Der Bundesgerichtshof (BGH) hat in einem Beschluss festgesetzt, ab wann von einer "nicht geringen Menge" Cannabis auszugehen ist, die bei Verstößen gegen das Konsumcannabisgesetz (KCanG) strafverschärfend wirkt: Trotz geänderter Gesetzeslage bleibt es bei einem Grenzwert von 7,5 g Tetrahydrocannabinol (THC), so der BGH (Beschl. v. 18.04.2024, Az. 1 StR 106/2). Anders als der Gesetzgeber geht der BGH nicht von einer "geänderten Risikobewertung" bei Cannabis aus, die eine Erhöhung des Grenzwerts rechtfertige.

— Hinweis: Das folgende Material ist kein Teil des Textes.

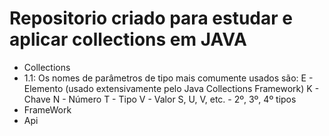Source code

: # Repositorio criado para estudar e aplicar collections em JAVA
- Collections
- 1.1: Os nomes de parâmetros de tipo mais comumente usados são:
  E - Elemento (usado extensivamente pelo Java Collections Framework)
  K - Chave
  N - Número
  T - Tipo
  V - Valor
  S, U, V, etc. - 2º, 3º, 4º tipos
- FrameWork
- Api
  
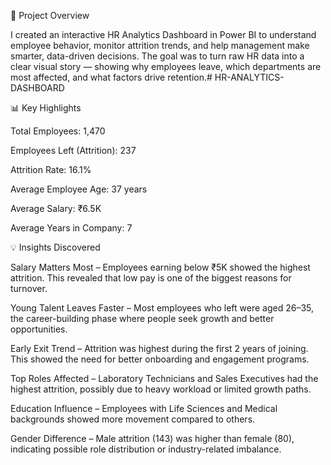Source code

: 🧩 Project Overview

I created an interactive HR Analytics Dashboard in Power BI to understand employee behavior, monitor attrition trends, and help management make smarter, data-driven decisions.
The goal was to turn raw HR data into a clear visual story — showing why employees leave, which departments are most affected, and what factors drive retention.# HR-ANALYTICS-DASHBOARD

📊 Key Highlights

Total Employees: 1,470

Employees Left (Attrition): 237

Attrition Rate: 16.1%

Average Employee Age: 37 years

Average Salary: ₹6.5K

Average Years in Company: 7

💡 Insights Discovered

Salary Matters Most – Employees earning below ₹5K showed the highest attrition. This revealed that low pay is one of the biggest reasons for turnover.

Young Talent Leaves Faster – Most employees who left were aged 26–35, the career-building phase where people seek growth and better opportunities.

Early Exit Trend – Attrition was highest during the first 2 years of joining. This showed the need for better onboarding and engagement programs.

Top Roles Affected – Laboratory Technicians and Sales Executives had the highest attrition, possibly due to heavy workload or limited growth paths.

Education Influence – Employees with Life Sciences and Medical backgrounds showed more movement compared to others.

Gender Difference – Male attrition (143) was higher than female (80), indicating possible role distribution or industry-related imbalance.
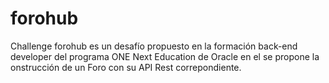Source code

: # forohub
Challenge forohub es un desafío propuesto en la formación back-end developer del programa ONE Next Education de Oracle en el se propone la onstrucción de un Foro con su API Rest correpondiente.
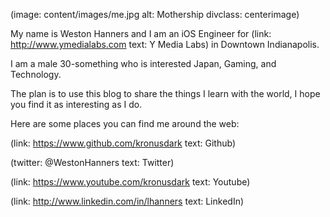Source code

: <!--
Title: About Me
Page: true
Template: page
-->

(image: content/images/me.jpg alt: Mothership divclass: centerimage)

My name is Weston Hanners and I am an iOS Engineer for 
(link: http://www.ymedialabs.com text: Y Media Labs) in Downtown Indianapolis. 

I am a male 30-something who is interested Japan, Gaming, and Technology. 

The plan is to use this blog to share the things I learn with the world, 
I hope you find it as interesting as I do.

Here are some places you can find me around the web:

(link: https://www.github.com/kronusdark text: Github)

(twitter: @WestonHanners text: Twitter)

(link: https://www.youtube.com/kronusdark text: Youtube)

(link: http://www.linkedin.com/in/lhanners text: LinkedIn)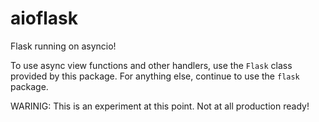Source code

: # aioflask
Flask running on asyncio!

To use async view functions and other handlers, use the `Flask` class provided
by this package. For anything else, continue to use the `flask` package.

WARINIG: This is an experiment at this point. Not at all production ready!
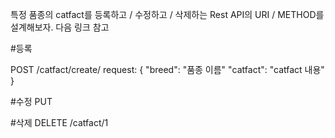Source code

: <!-- TODO -->
특정 품종의 catfact를 등록하고 / 수정하고 / 삭제하는 Rest API의 URI / METHOD를 설계해보자. 다음 링크 참고

#등록

POST /catfact/create/
request: {
    "breed": "품종 이름"
    "catfact": "catfact 내용"
}

#수정
PUT

#삭제
DELETE /catfact/1
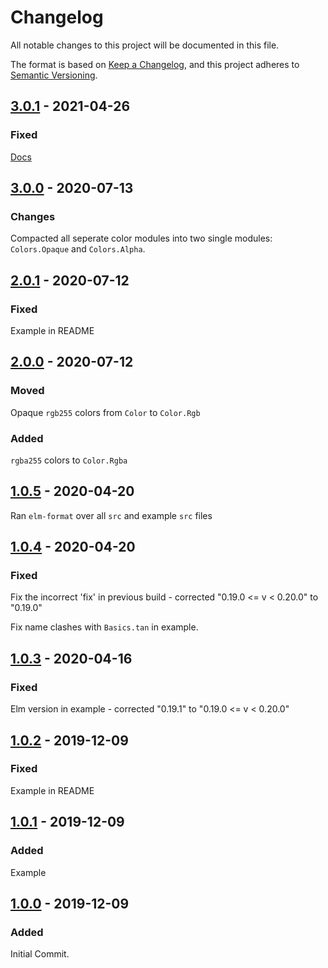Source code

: # Changelog

All notable changes to this project will be documented in this file.

The format is based on [Keep a Changelog](https://keepachangelog.com/en/1.0.0/), and this project adheres to [Semantic Versioning](https://semver.org/spec/v2.0.0.html).

## [3.0.1] - 2021-04-26

### Fixed

[Docs](https://github.com/phollyer/elm-ui-colors/pull/1)

## [3.0.0] - 2020-07-13

### Changes

Compacted all seperate color modules into two single modules: `Colors.Opaque` and `Colors.Alpha`.

## [2.0.1] - 2020-07-12

### Fixed

Example in README

## [2.0.0] - 2020-07-12

### Moved

Opaque `rgb255` colors from `Color` to `Color.Rgb`

### Added

`rgba255` colors to `Color.Rgba`

## [1.0.5] - 2020-04-20

Ran `elm-format` over all `src` and example `src` files

## [1.0.4] - 2020-04-20

### Fixed

Fix the incorrect 'fix' in previous build - corrected "0.19.0 <= v < 0.20.0" to "0.19.0"

Fix name clashes with `Basics.tan` in example.

## [1.0.3] - 2020-04-16

### Fixed

Elm version in example - corrected "0.19.1" to "0.19.0 <= v < 0.20.0"

## [1.0.2] - 2019-12-09

### Fixed

Example in README

## [1.0.1] - 2019-12-09

### Added

Example

## [1.0.0] - 2019-12-09

### Added

Initial Commit.

[3.0.1]: https://github.com/phollyer/elm-ui-colors/compare/3.0.0...3.0.1
[3.0.0]: https://github.com/phollyer/elm-ui-colors/compare/2.0.1...3.0.0
[2.0.1]: https://github.com/phollyer/elm-ui-colors/compare/2.0.0...2.0.1
[2.0.0]: https://github.com/phollyer/elm-ui-colors/compare/1.0.5...2.0.0
[1.0.5]: https://github.com/phollyer/elm-ui-colors/compare/1.0.4...1.0.5
[1.0.4]: https://github.com/phollyer/elm-ui-colors/compare/1.0.3...1.0.4
[1.0.3]: https://github.com/phollyer/elm-ui-colors/compare/1.0.2...1.0.3
[1.0.2]: https://github.com/phollyer/elm-ui-colors/compare/1.0.1...1.0.2
[1.0.1]: https://github.com/phollyer/elm-ui-colors/compare/1.0.0...1.0.1
[1.0.0]: https://github.com/phollyer/elm-ui-colors/releases/tag/1.0.0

Das kürzlich in Kraft getretene KCanG hat für Konsumenten die langersehnte Entkriminalisierung gebracht. In bestimmten Grenzen: Werden etwa erlaubte Besitzmengen überschritten, so drohen strafrechtlche Sanktionen. So macht sich beispielsweise nach § 34 Abs. 1 Nr. 1c KCanG strafbar, wer mehr als drei erlaubte Cannabispflanzen besitzt. Ein besonders schwerer, strafverschärfender Fall liegt unter anderem vor, wenn sich die Handlung dabei auf eine nicht geringe Menge bezieht, § 34 Abs. 3 Satz 2 Nr. 4 KCanG.

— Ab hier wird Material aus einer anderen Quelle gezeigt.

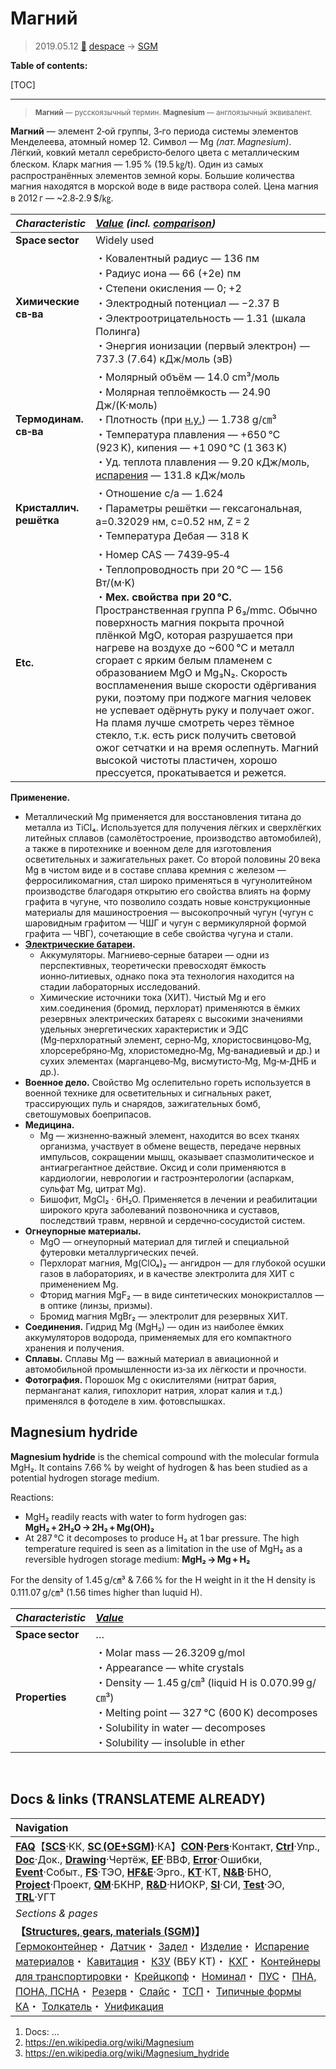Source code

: # Магний
> 2019.05.12 [🚀](../index/index.md) [despace](index.md) → [SGM](sc.md)

**Table of contents:**

[TOC]

---

> <small>**Магний** — русскоязычный термин. **Magnesium** — англоязычный эквивалент.</small>

**Магний** — элемент 2‑ой группы, 3‑го периода системы элементов Менделеева, атомный номер 12. Символ — Mg *(лат. Magnesium)*. Лёгкий, ковкий металл серебристо‑белого цвета с металлическим блеском. Кларк магния — 1.95 % (19.5 ㎏/t). Один из самых распространённых элементов земной коры. Большие количества магния находятся в морской воде в виде раствора солей. Цена магния в 2012 г — ~2.8‑2.9 $/㎏.

|*Characteristic*|*[Value](si.md) (incl. [comparison](matc.md))*|
|:-|:-|
|**Space sector**|Widely used|
|**Химические<br>св‑ва**|・Ковалентный радиус — 136 пм<br> ・Радиус иона — 66 (+2e) пм<br> ・Степени окисления — 0; +2<br> ・Электродный потенциал — −2.37 В<br> ・Электроотрицательность — 1.31 (шкала Полинга)<br> ・Энергия ионизации (первый электрон) — 737.3 (7.64) кДж/моль (эВ)|
|**Термодинам.<br>св‑ва**|・Молярный объём — 14.0 cm³/моль<br> ・Молярная теплоёмкость — 24.90 Дж/(K·моль)<br> ・Плотность (при [н.у.](sctp.md)) — 1.738 g/㎝³<br> ・Температура плавления — +650 ℃ (923 K), кипения — +1 090 ℃ (1 363 K)<br> ・Уд. теплота плавления — 9.20 кДж/моль, [испарения](matc.md) — 131.8 кДж/моль|
|**Кристаллич.<br>решётка**|・Отношение c/a — 1.624<br> ・Параметры решётки — гексагональная, a=0.32029 нм, c=0.52 нм, Z = 2<br> ・Температура Дебая — 318 K|
|**Etc.**|・Номер CAS — 7439‑95‑4<br> ・Теплопроводность при 20 ℃ — 156 Вт/(м·K)<br> ・**Мех. свойства при 20 ℃.** Пространственная группа P 6₃/mmc. Обычно поверхность магния покрыта прочной плёнкой MgO, которая разрушается при нагреве на воздухе до ~600 ℃ и металл сгорает с ярким белым пламенем с образованием MgO и Mg₃N₂. Скорость воспламенения выше скорости одёргивания руки, поэтому при поджоге магния человек не успевает одёрнуть руку и получает ожог. На пламя лучше смотреть через тёмное стекло, т.к. есть риск получить световой ожог сетчатки и на время ослепнуть. Магний высокой чистоты пластичен, хорошо прессуется, прокатывается и режется.|

**Применение.**

   - Металлический Mg применяется для восстановления титана до металла из TiCl₄. Используется для получения лёгких и сверхлёгких литейных сплавов (самолётостроение, производство автомобилей), а также в пиротехнике и военном деле для изготовления осветительных и зажигательных ракет. Со второй половины 20 века Mg в чистом виде и в составе сплава кремния с железом — ферросиликомагния, стал широко применяться в чугунолитейном производстве благодаря открытию его свойства влиять на форму графита в чугуне, что позволило создать новые конструкционные материалы для машиностроения — высокопрочный чугун (чугун с шаровидным графитом — ЧШГ и чугун с вермикулярной формой графита — ЧВГ), сочетающие в себе свойства чугуна и стали.
   - **[Электрические батареи](eb.md).**
      - Аккумуляторы. Магниево‑серные батареи — одни из перспективных, теоретически превосходят ёмкость ионно‑литиевых, однако пока эта технология находится на стадии лабораторных исследований.
      - Химические источники тока (ХИТ). Чистый Mg и его хим.соединения (бромид, перхлорат) применяются в ёмких резервных электрических батареях с высокими значениями удельных энергетических характеристик и ЭДС (Mg‑перхлоратный элемент, серно‑Mg, хлористосвинцово‑Mg, хлорсеребряно‑Mg, хлористомедно‑Mg, Mg‑ванадиевый и др.) и сухих элементах (марганцево‑Mg, висмутисто‑Mg, Mg‑м‑ДНБ и др.).
   - **Военное дело.** Свойство Mg ослепительно гореть используется в военной технике для осветительных и сигнальных ракет, трассирующих пуль и снарядов, зажигательных бомб, светошумовых боеприпасов.
   - **Медицина.**
      - Mg — жизненно‑важный элемент, находится во всех тканях организма, участвует в обмене веществ, передаче нервных импульсов, сокращении мышц, оказывает спазмолитическое и антиагрегантное действие. Оксид и соли применяются в кардиологии, неврологии и гастроэнтерологии (аспаркам, сульфат Mg, цитрат Mg).
      - Бишофит, MgCl₂ · 6H₂O. Применяется в лечении и реабилитации широкого круга заболеваний позвоночника и суставов, последствий травм, нервной и сердечно‑сосудистой систем.
   - **Огнеупорные материалы.**
      - MgO — огнеупорный материал для тиглей и специальной футеровки металлургических печей.
      - Перхлорат магния, Mg(ClO₄)₂ — ангидрон — для глубокой осушки газов в лабораториях, и в качестве электролита для ХИТ с применением Mg.
      - Фторид магния MgF₂ — в виде синтетических монокристаллов — в оптике (линзы, призмы).
      - Бромид магния MgBr₂ — электролит для резервных ХИТ.
   - **Соединения.** Гидрид Mg (MgH₂) — один из наиболее ёмких аккумуляторов водорода, применяемых для его компактного хранения и получения.
   - **Сплавы.** Сплавы Mg — важный материал в авиационной и автомобильной промышленности из‑за их лёгкости и прочности.
   - **Фотография.** Порошок Mg с окислителями (нитрат бария, перманганат калия, гипохлорит натрия, хлорат калия и т.д.) применялся в фотоделе в хим. фотовспышках.



## Magnesium hydride
**Magnesium hydride** is the chemical compound with the molecular formula MgH₂. It contains 7.66 % by weight of hydrogen & has been studied as a potential hydrogen storage medium.

Reactions:

   - MgH₂ readily reacts with water to form hydrogen gas: **MgH₂ + 2H₂O → 2H₂ + Mg(OH)₂**
   - At 287 ℃ it decomposes to produce H₂ at 1 bar pressure. The high temperature required is seen as a limitation in the use of MgH₂ as a reversible hydrogen storage medium: **MgH₂ → Mg + H₂**

For the density of 1.45 g/㎝³ & 7.66 % for the H weight in it the H density is 0.111.07 g/㎝³ (1.56 times higher than luquid H).

|*Characteristic*|*[Value](si.md)*|
|:-|:-|
|**Space sector**|…|
|**Properties**|・Molar mass — 26.3209 g/mol<br> ・Appearance — white crystals<br> ・Density — 1.45 g/㎝³ (liquid H is 0.070.99 g/㎝³)<br> ・Melting point — 327 ℃ (600 K) decomposes<br> ・Solubility in water — decomposes<br> ・Solubility — insoluble in ether|




<p style="page-break-after:always"> </p>

## Docs & links (TRANSLATEME ALREADY)
|Navigation|
|:-|
|**[FAQ](faq.md)**【**[SCS](scs.md)**·КК, **[SC (OE+SGM)](sc.md)**·КА】**[CON](contact.md)·[Pers](person.md)**·Контакт, **[Ctrl](control.md)**·Упр., **[Doc](doc.md)**·Док., **[Drawing](drawing.md)**·Чертёж, **[EF](ef.md)**·ВВФ, **[Error](error.md)**·Ошибки, **[Event](event.md)**·Событ., **[FS](fs.md)**·ТЭО, **[HF&E](hfe.md)**·Эрго., **[KT](kt.md)**·КТ, **[N&B](nnb.md)**·БНО, **[Project](project.md)**·Проект, **[QM](qm.md)**·БКНР, **[R&D](rnd.md)**·НИОКР, **[SI](si.md)**·СИ, **[Test](test.md)**·ЭО, **[TRL](trl.md)**·УГТ|
|*Sections & pages*|
|**【[Structures, gears, materials (SGM)](sc.md)】**<br> [Гермоконтейнер](гермоконтейнер.md)・ [Датчик](sensor.md)・ [Задел](margin.md)・ [Изделие](unit.md)・ [Испарение материалов](matc.md)・ [Кавитация](cavitation.md)・ [КЗУ](cinu.md) (ВБУ КТ)・ [КХГ](cgs.md)・ [Контейнеры для транспортировки](ship_contain.md)・ [Крейцкопф](crosshead.md)・ [Номинал](nominal.md)・ [ПУС](lag.md)・ [ПНА, ПОНА, ПСНА](devd.md)・ [Резерв](reserve.md)・ [Слайс](слайс.md)・ [ТСП](tsp.md)・ [Типичные формы КА](sc.md)・ [Толкатель](толкатель.md)・ [Унификация](commonality.md)|

   1. Docs: …
   1. <https://en.wikipedia.org/wiki/Magnesium>
   1. <https://en.wikipedia.org/wiki/Magnesium_hydride>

Ab wann von dieser auszugehen ist, hat der 1. Strafsenat des BGH nun festgelegt: Enthält die Cannabismenge mindestens 7,5 g des berauschenden Wirkstoffes THC, ist das Regelbeispiel erfüllt. Damit bleibt der Grenzwert, der schon § 29a Abs. 1 Betäubungsmittelgesetz (BtMG) zugrundegelegt wurde, für den BGH auch nach neuer Rechtslage bestehen.

 

 

Knapp 2.000 Pflanzen auf 690 Quadratmetern

Anlass zu dieser Festlegung gaben die Revisionen zweier Angeklagter, die vom Landgericht (LG) Ulm wegen Betäubungsmitteldelikten nach der bisher geltenden Rechtslage zu einer Freiheitsstrafe von jeweils vier Jahren und sechs Monaten verurteilt worden waren. 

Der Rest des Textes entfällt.